Seq2Seq + Attention具体用代码说明(实例时机器翻译模型):

  • 1 数据预处理
    a. 加载数据,在句子前面加上开始标识符(< BOS >)和结束标识符(< EOS > ),理论上源语言可以不加,但是目标语言一定需要加;
    b. 构建词典,使用占位符< UNK >表示不认识的字符,< PAD >表示占位符,将词典与数字对应;
    c. 构建反查词典,根据索引查找原词;
    d. 将数据(源语言与目标语言)转化为数字的集合
# 加载数据
# 返回两个集合,en和cn
def load_data(FILE_NAME):
	en = []; cn =[]

	with open(os.path.join(NEW_FILE_DIR, FILE_NAME + ("_mini" if IS_MINI else "") + "_0.txt"), "rb") as f:
		for line in f.readlines():
			line = line.decode("utf8").strip()

			line = line.split("\t")

			en.append(["BOS"] + nltk.word_tokenize(line[0].lower()) + ["EOS"])
			cn.append(["BOS"] + [c for c in line[1]] + ["EOS"])

	return en, cn

UNK_IDX = 0; PAD_IDX = 1
# 构建单词表
def build_dict(sentences, max_words = 50000):
	word_count = Counter()
	for sentence in sentences:
		for s in sentence:
			word_count[s] += 1

	ls = word_count.most_common(max_words)
	total_words = len(ls) + 2

	word_dict = {w[0]: index + 2 for index, w in enumerate(ls)}
	word_dict["UNK"] = UNK_IDX
	word_dict["PAD"] = PAD_IDX

	return word_dict, total_words

# 得到对应的反向字典
def get_inv_dict(ori_dict):

	return {v: w for w, v in ori_dict.items()}

# 将中英文转化为数字的集合
def data2number(en_data_set, cn_data_set, en_dict, cn_dict, sort_by_len = True):

	# 英语的集合
	out_en_sentences = [[en_dict.get(w, 0) for w in sent] for sent in en_data_set]

	# 中文的集合
	out_cn_sentences = [[cn_dict.get(w, 0) for w in sent] for sent in cn_data_set]

	# 根据英语的长度进行排序
	def len_argsort(seq):
		return sorted(range(len(seq)), key = lambda x: len(seq[x]))

	if sort_by_len:
		sorted_index = len_argsort(out_en_sentences)
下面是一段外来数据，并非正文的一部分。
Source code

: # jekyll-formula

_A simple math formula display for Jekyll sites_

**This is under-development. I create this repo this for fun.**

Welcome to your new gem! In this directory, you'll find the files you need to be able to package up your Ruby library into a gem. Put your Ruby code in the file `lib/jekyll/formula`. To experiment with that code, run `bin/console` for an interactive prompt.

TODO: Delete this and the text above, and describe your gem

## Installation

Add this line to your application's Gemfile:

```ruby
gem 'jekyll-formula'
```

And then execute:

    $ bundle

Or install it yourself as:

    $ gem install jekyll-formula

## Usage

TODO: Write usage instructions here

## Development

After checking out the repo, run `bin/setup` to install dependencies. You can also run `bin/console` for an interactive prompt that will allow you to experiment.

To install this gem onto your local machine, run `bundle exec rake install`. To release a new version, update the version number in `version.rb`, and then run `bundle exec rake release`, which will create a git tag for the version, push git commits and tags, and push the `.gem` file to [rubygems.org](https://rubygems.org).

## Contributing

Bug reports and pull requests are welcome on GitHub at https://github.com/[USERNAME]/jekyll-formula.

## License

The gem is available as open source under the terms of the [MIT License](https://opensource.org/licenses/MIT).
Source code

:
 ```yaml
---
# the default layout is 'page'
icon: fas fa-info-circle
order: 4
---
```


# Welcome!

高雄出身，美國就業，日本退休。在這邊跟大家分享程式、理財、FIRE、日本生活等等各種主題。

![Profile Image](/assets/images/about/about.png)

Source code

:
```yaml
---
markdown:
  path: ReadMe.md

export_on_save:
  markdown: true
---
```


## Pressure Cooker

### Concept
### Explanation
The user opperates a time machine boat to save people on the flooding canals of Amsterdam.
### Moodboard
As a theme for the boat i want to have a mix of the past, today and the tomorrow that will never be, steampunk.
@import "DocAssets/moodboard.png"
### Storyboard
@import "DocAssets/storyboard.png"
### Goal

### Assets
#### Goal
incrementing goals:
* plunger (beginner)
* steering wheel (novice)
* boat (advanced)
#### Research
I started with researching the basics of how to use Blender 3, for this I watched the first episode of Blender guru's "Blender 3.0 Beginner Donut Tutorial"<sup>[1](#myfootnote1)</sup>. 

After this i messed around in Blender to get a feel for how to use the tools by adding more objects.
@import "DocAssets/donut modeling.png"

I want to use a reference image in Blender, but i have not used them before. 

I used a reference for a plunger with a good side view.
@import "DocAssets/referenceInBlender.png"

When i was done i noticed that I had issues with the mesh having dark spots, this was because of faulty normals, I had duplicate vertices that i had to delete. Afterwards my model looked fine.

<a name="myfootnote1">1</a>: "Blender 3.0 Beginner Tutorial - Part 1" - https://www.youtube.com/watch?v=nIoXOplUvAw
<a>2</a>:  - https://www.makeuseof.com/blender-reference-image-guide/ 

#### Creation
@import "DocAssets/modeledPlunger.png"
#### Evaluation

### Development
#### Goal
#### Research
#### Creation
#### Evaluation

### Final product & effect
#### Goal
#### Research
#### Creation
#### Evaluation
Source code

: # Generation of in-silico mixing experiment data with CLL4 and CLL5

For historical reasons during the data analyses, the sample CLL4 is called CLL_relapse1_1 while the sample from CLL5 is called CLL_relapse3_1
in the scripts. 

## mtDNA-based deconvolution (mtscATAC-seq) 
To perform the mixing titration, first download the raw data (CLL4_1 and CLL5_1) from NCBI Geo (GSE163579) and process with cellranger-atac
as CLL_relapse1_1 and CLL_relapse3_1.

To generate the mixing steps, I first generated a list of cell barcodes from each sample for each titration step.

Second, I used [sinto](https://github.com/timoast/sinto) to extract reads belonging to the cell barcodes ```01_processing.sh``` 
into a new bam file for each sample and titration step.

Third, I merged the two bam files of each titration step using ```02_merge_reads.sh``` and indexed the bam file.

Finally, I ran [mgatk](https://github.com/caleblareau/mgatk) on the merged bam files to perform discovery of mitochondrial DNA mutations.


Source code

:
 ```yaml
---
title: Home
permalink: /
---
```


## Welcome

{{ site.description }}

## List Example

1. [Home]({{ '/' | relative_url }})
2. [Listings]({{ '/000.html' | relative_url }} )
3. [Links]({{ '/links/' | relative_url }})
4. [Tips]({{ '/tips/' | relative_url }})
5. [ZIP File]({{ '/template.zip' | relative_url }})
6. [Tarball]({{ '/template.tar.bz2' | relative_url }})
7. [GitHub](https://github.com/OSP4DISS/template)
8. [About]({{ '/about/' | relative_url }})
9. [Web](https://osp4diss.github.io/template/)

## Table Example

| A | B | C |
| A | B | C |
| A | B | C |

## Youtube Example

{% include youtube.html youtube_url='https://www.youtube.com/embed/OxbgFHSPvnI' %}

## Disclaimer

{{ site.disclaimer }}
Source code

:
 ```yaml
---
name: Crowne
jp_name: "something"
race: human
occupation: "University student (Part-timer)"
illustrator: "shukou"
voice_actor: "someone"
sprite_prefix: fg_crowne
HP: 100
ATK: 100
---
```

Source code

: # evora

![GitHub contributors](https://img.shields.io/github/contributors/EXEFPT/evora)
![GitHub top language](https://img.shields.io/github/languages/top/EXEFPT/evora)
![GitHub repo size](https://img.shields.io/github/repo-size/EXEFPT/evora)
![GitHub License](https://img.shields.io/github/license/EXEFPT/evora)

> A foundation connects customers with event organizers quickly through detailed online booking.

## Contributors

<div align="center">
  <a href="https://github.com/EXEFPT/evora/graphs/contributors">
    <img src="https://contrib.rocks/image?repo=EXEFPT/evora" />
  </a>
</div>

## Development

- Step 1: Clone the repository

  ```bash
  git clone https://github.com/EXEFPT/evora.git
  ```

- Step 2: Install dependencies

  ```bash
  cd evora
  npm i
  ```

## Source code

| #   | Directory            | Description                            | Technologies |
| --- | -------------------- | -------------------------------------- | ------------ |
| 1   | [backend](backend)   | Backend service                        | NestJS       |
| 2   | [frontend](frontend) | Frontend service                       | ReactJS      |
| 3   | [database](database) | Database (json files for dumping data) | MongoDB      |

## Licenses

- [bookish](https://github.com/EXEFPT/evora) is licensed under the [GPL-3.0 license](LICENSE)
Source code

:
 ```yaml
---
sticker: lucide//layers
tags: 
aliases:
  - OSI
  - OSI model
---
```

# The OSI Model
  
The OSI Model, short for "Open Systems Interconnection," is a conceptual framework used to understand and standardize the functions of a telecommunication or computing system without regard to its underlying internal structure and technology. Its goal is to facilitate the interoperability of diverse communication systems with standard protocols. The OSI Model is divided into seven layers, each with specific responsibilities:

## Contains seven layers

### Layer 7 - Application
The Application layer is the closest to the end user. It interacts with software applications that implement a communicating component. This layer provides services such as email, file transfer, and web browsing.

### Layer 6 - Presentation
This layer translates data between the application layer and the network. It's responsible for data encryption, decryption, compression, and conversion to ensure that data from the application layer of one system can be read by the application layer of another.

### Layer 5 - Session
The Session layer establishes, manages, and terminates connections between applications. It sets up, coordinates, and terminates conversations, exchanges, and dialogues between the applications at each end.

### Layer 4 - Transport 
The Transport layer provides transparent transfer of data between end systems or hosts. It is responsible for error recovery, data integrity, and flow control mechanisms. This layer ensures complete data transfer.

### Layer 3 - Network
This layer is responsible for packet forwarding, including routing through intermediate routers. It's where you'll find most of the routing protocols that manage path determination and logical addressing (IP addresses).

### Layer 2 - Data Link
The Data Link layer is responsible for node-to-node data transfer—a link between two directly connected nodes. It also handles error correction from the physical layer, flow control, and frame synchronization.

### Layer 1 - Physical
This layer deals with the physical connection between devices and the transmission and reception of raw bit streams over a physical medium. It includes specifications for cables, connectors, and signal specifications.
		out_en_sentences = [out_en_sentences[i] for i in sorted_index]
		out_cn_sentences = [out_cn_sentences[i] for i in sorted_index]

	return out_en_sentences, out_cn_sentences

# 得到关于数字的集合
def get_word_set(FILE_NAME):
	global inv_en_dict, inv_cn_dict, en_dict, cn_dict

	en_data, cn_data = load_data(FILE_NAME)

	en_set, cn_set = data2number(en_data, cn_data, en_dict, cn_dict)

	return en_set, cn_set
  • 2 数据预处理(二)
    a. 根据batch_size的大小切分数据;
    b. 生成掩码数据,得到最终的样本数据,每个数据为batch_size的源语言数据和它对应的长度,以及目标语言数据和它对应的长度。
# 句子切分成batch
def get_minibatches(n, minibatch_size, shuffle = True):
	idx_list = np.arange(0, n, minibatch_size) # 根据batch_size的大小进行切分

	if shuffle:
		np.random.shuffle(idx_list)

	minibatches = []

	for idx in idx_list:
		minibatches.append(np.arange(idx, min(idx + minibatch_size, n)))

	return minibatches

# 生成带mask数据
def gen_mask_data(seqs):
	lengths = [len(seq) for seq in seqs]
	n_samples = len(seqs)
	max_len = np.max(lengths)

	x = np.zeros((n_samples, max_len)).astype('int32')
	x_lengts = np.array(lengths).astype("int32")

	for idx, seq in enumerate(seqs):
		x[idx, :lengths[idx]] = seq

	return x, x_lengts

# 生成样例
def gen_examples(en_sentences, cn_sentences, batch_size):
	print(len(en_sentences), "gen_examples")
	minibatches = get_minibatches(len(en_sentences), batch_size)

	data_set = []
	for batch_index in minibatches:
		ex_en_sentences = [en_sentences[i] for i in batch_index]
		ex_cn_sentences = [cn_sentences[i] for i in batch_index]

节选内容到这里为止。